- Opening Delimiter -

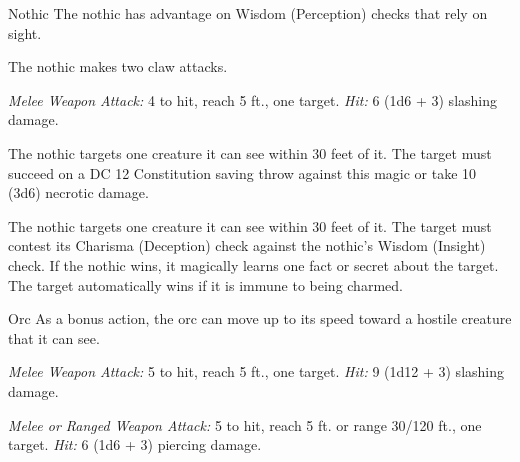 \documentclass[10pt,a4paper,twoside,bg=print,twocolumn,openany,nodeprecatedcode]{dndbook}
\begin{document}
\begin{DndMonster}[float=t]{Nothic}
\DndMonsterBasics[
armor-class = {15 (natural armor)},
hit-points = {\DndDice{6d8 + 18}},
speed = {30 ft.}
]
\DndMonsterAbilityScores[
 str = 14,
 dex = 16,
 con = 16,
 int = 13,
 wis = 10,
 cha = 8
]
\DndMonsterDetails[
skills = {Arcana +3, Insight +4, Perception +2, Stealth +5},
senses = {truesight 120 ft., passive perception 12},
languages = {Undercommon},
challenge = 2,
]
The nothic has advantage on Wisdom (Perception) checks that rely on sight.

The nothic makes two claw attacks.

\textsl{Melee Weapon Attack:} 4 to hit, reach 5 ft., one target. \textsl{Hit:} 6 (1d6 + 3) slashing damage.

The nothic targets one creature it can see within 30 feet of it. The target must succeed on a DC 12 Constitution saving throw against this magic or take 10 (3d6) necrotic damage.

The nothic targets one creature it can see within 30 feet of it. The target must contest its Charisma (Deception) check against the nothic's Wisdom (Insight) check. If the nothic wins, it magically learns one fact or secret about the target. The target automatically wins if it is immune to being charmed.

\end{DndMonster}



\begin{DndMonster}[float=t]{Orc}
\DndMonsterBasics[
armor-class = {13 (\textit{hide armor})},
hit-points = {\DndDice{2d8 + 6}},
speed = {30 ft.}
]
\DndMonsterAbilityScores[
 str = 16,
 dex = 12,
 con = 16,
 int = 7,
 wis = 11,
 cha = 10
]
\DndMonsterDetails[
skills = {Intimidation +2},
senses = {darkvision 60 ft., passive perception 10},
languages = {Common, Orc},
challenge = 1/2,
]
As a bonus action, the orc can move up to its speed toward a hostile creature that it can see.

\textsl{Melee Weapon Attack:} 5 to hit, reach 5 ft., one target. \textsl{Hit:} 9 (1d12 + 3) slashing damage.

\textsl{Melee or Ranged Weapon Attack:} 5 to hit, reach 5 ft. or range 30/120 ft., one target. \textsl{Hit:} 6 (1d6 + 3) piercing damage.

\end{DndMonster}
\end{document}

- Closing Delimiter -

GOAL OF THE EXERCISE: Print every record exactly without the images.

WRITTEN SOLUTION:
 \documentclass[10pt,a4paper,twoside,bg=print,twocolumn,openany,nodeprecatedcode]{dndbook}
\begin{document}
\begin{DndMonster}[float=t]{Nothic}
\DndMonsterBasics[
armor-class = {15 (natural armor)},
hit-points = {\DndDice{6d8 + 18}},
speed = {30 ft.}
]
\DndMonsterAbilityScores[
 str = 14,
 dex = 16,
 con = 16,
 int = 13,
 wis = 10,
 cha = 8
]
\DndMonsterDetails[
skills = {Arcana +3, Insight +4, Perception +2, Stealth +5},
senses = {truesight 120 ft., passive perception 12},
languages = {Undercommon},
challenge = 2,
]
The nothic has advantage on Wisdom (Perception) checks that rely on sight.

The nothic makes two claw attacks.

\textsl{Melee Weapon Attack:} 4 to hit, reach 5 ft., one target. \textsl{Hit:} 6 (1d6 + 3) slashing damage.

The nothic targets one creature it can see within 30 feet of it. The target must succeed on a DC 12 Constitution saving throw against this magic or take 10 (3d6) necrotic damage.

The nothic targets one creature it can see within 30 feet of it. The target must contest its Charisma (Deception) check against the nothic's Wisdom (Insight) check. If the nothic wins, it magically learns one fact or secret about the target. The target automatically wins if it is immune to being charmed.

\end{DndMonster}



\begin{DndMonster}[float=t]{Orc}
\DndMonsterBasics[
armor-class = {13 (\textit{hide armor})},
hit-points = {\DndDice{2d8 + 6}},
speed = {30 ft.}
]
\DndMonsterAbilityScores[
 str = 16,
 dex = 12,
 con = 16,
 int = 7,
 wis = 11,
 cha = 10
]
\DndMonsterDetails[
skills = {Intimidation +2},
senses = {darkvision 60 ft., passive perception 10},
languages = {Common, Orc},
challenge = 1/2,
]
As a bonus action, the orc can move up to its speed toward a hostile creature that it can see.

\textsl{Melee Weapon Attack:} 5 to hit, reach 5 ft., one target. \textsl{Hit:} 9 (1d12 + 3) slashing damage.

\textsl{Melee or Ranged Weapon Attack:} 5 to hit, reach 5 ft. or range 30/120 ft., one target. \textsl{Hit:} 6 (1d6 + 3) piercing damage.

\end{DndMonster}
\end{document}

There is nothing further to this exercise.